We have been fortuitously supplied with the kawanest of kawans, Mariah, whose love of fish exceeds even the Malays. She has a proper Fulbright with a lab and everything . . . but still must rely on her rapidly developing Malaydar to figure out whose bullshit is hitting which fans. Bravo Mariah, ye defender of scientific integrity, ye champion of proper lab safety.
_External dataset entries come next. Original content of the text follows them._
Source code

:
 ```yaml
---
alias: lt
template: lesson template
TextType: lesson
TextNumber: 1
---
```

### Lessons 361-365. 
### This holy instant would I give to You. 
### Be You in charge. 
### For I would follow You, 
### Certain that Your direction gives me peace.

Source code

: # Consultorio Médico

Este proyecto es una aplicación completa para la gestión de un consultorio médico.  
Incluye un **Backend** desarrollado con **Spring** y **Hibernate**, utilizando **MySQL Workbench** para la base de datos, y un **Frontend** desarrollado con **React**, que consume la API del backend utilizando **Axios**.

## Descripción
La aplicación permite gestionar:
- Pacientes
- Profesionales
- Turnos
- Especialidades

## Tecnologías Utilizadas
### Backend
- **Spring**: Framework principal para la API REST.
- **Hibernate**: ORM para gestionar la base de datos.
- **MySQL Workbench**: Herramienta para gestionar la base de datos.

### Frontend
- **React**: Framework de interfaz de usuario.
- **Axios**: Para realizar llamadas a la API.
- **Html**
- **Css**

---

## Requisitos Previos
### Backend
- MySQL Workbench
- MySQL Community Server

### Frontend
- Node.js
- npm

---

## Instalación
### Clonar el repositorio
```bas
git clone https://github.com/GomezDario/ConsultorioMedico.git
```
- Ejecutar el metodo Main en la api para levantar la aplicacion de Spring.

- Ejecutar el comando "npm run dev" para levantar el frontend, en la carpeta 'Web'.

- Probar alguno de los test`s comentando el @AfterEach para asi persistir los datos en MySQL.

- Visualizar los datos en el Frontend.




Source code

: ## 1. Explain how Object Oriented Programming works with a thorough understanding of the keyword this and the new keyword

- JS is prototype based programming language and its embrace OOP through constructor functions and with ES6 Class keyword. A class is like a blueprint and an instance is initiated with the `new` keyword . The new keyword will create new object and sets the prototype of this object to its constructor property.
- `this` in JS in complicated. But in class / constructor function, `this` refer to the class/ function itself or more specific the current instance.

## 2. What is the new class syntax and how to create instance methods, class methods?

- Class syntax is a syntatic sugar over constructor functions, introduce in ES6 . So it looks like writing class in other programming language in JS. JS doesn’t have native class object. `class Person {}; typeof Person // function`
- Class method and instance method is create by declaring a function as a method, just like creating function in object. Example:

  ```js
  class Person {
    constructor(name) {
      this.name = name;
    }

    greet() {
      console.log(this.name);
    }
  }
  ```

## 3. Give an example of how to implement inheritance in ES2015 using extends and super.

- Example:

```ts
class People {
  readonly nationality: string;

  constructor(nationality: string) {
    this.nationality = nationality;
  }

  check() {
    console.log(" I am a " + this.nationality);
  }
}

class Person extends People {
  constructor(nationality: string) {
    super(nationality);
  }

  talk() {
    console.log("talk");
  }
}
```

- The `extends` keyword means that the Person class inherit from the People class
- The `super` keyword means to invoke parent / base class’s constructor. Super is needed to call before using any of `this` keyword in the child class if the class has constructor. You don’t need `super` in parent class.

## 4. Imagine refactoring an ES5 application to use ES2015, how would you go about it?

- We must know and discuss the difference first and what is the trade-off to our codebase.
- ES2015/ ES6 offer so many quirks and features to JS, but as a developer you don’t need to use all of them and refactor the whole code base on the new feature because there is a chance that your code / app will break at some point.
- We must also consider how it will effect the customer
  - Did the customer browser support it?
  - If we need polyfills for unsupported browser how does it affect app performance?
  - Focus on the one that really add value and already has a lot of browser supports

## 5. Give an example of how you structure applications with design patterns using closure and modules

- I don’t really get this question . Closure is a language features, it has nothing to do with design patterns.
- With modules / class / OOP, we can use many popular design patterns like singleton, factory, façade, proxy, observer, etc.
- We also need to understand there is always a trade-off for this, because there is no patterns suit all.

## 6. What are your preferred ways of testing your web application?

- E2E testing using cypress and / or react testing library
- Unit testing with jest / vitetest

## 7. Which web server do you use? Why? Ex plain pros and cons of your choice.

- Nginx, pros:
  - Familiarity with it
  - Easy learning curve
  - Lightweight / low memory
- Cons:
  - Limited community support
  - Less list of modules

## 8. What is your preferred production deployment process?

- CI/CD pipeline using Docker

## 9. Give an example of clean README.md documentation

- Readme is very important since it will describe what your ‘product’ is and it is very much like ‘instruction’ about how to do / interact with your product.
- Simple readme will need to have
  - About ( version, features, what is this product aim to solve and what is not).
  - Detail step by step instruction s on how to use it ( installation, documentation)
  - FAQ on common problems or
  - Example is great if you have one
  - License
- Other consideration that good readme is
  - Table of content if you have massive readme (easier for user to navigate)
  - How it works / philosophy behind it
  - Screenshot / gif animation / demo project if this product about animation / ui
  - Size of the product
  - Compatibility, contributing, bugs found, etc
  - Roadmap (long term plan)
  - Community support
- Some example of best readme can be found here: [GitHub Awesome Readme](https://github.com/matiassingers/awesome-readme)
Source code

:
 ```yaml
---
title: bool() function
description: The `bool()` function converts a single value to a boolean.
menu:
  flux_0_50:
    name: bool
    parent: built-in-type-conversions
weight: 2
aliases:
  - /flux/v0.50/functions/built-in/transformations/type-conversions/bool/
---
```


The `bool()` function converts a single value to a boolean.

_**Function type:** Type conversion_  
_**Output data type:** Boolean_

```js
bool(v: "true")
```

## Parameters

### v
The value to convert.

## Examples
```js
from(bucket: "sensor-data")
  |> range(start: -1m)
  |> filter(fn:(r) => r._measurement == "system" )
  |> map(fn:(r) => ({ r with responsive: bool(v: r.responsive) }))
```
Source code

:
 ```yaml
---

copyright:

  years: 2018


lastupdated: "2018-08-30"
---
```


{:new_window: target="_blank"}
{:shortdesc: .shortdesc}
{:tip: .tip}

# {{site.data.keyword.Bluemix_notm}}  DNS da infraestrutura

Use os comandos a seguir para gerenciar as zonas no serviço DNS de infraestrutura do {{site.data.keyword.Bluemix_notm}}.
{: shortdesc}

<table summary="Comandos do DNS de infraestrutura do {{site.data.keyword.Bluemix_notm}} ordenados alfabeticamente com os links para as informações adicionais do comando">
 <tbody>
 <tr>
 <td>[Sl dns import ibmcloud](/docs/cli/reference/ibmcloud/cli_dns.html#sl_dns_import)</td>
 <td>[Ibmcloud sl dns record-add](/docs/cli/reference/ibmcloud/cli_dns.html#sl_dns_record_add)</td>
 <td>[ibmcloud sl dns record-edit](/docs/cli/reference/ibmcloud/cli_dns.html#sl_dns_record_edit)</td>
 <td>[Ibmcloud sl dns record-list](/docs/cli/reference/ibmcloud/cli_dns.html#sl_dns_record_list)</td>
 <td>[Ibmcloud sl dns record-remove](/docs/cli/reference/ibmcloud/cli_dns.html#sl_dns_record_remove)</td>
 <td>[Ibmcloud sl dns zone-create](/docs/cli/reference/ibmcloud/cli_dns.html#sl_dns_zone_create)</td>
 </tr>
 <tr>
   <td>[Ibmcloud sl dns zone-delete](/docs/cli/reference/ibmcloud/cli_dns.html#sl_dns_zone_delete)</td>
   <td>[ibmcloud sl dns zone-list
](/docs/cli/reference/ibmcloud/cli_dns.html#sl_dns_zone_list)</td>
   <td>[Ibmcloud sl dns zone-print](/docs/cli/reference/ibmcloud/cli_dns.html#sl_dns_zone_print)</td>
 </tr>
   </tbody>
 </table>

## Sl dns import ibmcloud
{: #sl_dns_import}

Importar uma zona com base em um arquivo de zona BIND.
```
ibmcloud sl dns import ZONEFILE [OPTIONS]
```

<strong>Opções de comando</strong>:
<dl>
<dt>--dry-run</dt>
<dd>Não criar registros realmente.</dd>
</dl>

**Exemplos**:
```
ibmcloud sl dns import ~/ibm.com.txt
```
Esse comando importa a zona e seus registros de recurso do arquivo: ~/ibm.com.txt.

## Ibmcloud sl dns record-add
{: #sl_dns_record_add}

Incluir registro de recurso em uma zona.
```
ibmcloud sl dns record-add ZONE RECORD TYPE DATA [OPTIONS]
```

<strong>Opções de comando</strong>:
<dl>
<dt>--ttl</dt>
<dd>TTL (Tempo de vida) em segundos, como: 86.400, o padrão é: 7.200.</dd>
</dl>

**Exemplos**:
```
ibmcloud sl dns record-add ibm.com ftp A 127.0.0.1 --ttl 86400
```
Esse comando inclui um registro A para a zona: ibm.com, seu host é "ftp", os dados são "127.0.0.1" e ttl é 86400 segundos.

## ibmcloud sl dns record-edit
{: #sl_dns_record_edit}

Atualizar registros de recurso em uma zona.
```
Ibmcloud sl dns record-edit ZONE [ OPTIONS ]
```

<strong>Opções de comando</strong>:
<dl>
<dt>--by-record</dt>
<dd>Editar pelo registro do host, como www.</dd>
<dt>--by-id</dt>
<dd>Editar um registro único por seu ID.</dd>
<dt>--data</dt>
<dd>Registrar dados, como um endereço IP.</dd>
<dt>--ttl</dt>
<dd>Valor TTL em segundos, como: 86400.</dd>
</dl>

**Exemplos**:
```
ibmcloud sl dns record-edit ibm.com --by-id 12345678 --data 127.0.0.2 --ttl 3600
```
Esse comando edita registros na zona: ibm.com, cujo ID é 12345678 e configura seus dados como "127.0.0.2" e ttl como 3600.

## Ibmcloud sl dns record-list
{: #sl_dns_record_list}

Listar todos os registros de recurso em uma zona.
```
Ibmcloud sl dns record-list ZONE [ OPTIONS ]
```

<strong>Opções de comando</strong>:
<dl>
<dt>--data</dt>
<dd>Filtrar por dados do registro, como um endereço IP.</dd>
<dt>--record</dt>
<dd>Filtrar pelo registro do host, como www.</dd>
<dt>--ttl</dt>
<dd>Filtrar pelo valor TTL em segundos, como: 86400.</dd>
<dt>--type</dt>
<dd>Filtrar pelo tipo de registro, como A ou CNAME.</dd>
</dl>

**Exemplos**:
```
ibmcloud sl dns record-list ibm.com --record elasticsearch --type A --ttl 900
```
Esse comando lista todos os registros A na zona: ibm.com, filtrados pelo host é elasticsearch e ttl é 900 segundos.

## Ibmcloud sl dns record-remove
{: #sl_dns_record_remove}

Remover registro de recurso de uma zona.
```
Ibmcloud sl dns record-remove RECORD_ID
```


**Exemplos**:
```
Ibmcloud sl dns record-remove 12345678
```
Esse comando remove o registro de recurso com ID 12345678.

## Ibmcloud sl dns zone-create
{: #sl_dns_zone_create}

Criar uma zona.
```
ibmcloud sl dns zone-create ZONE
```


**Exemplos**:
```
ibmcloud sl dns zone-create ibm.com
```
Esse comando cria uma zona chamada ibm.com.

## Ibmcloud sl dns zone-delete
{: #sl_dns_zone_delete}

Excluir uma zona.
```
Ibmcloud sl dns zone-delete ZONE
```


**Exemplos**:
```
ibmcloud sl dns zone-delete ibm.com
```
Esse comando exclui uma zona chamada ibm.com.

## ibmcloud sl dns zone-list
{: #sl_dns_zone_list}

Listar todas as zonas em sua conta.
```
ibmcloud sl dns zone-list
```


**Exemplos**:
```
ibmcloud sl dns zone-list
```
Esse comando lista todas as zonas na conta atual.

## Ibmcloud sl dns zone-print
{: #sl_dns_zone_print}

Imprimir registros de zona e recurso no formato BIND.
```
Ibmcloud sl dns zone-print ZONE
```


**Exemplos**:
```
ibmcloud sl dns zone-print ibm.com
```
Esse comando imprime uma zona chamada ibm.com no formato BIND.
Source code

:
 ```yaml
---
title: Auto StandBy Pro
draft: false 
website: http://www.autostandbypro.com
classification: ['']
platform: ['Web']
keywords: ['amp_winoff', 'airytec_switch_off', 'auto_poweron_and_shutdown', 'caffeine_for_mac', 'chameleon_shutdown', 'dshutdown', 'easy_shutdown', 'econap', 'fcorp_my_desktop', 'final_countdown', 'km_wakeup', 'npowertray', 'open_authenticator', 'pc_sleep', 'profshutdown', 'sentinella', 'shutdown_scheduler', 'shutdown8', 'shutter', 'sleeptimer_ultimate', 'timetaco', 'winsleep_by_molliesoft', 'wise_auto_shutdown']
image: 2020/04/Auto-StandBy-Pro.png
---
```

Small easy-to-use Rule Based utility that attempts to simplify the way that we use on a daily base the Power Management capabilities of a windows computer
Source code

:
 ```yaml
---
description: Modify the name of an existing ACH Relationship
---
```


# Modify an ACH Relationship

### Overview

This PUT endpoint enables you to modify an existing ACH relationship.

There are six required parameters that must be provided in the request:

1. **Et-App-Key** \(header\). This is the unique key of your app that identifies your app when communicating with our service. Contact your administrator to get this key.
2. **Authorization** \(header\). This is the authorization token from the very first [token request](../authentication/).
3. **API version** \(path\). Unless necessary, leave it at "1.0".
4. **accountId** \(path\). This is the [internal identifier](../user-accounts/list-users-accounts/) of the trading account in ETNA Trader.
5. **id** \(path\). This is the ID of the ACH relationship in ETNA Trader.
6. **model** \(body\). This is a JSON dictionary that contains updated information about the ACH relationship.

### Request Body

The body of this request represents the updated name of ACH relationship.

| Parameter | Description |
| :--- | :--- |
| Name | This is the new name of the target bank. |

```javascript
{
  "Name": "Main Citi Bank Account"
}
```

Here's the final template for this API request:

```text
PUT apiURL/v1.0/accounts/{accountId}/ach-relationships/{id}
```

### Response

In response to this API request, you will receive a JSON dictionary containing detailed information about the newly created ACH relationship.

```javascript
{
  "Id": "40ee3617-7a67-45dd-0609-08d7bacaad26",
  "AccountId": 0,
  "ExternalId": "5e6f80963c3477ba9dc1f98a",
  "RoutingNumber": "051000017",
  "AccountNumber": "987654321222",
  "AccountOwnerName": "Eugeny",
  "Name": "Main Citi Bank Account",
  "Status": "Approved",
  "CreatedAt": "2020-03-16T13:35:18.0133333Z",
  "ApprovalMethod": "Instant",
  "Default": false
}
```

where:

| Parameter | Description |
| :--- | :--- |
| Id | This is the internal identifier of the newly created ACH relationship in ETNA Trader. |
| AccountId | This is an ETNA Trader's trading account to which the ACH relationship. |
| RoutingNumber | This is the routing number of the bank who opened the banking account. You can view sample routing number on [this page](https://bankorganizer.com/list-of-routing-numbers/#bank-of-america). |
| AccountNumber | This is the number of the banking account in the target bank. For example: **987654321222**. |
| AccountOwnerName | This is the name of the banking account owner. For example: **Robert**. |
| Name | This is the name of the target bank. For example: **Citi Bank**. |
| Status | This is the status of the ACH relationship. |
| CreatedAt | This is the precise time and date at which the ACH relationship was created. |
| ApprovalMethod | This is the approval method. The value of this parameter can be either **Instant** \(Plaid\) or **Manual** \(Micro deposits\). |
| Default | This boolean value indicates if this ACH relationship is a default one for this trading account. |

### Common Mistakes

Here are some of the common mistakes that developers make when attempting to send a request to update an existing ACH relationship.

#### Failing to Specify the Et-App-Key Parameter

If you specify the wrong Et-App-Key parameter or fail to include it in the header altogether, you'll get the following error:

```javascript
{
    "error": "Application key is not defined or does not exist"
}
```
As for them wot is departed -- you have assumed the celebrity of America in our eyes at last. Graduate schools, burritos and other such extravagant joys are foreign exoticisms. I can't decide whether to protest your over rich pie or sail to America on a leaky freighter to have my own fat slice. Have Malaysia and its troubles become quaint in the hush of law and the cool of aesthetics?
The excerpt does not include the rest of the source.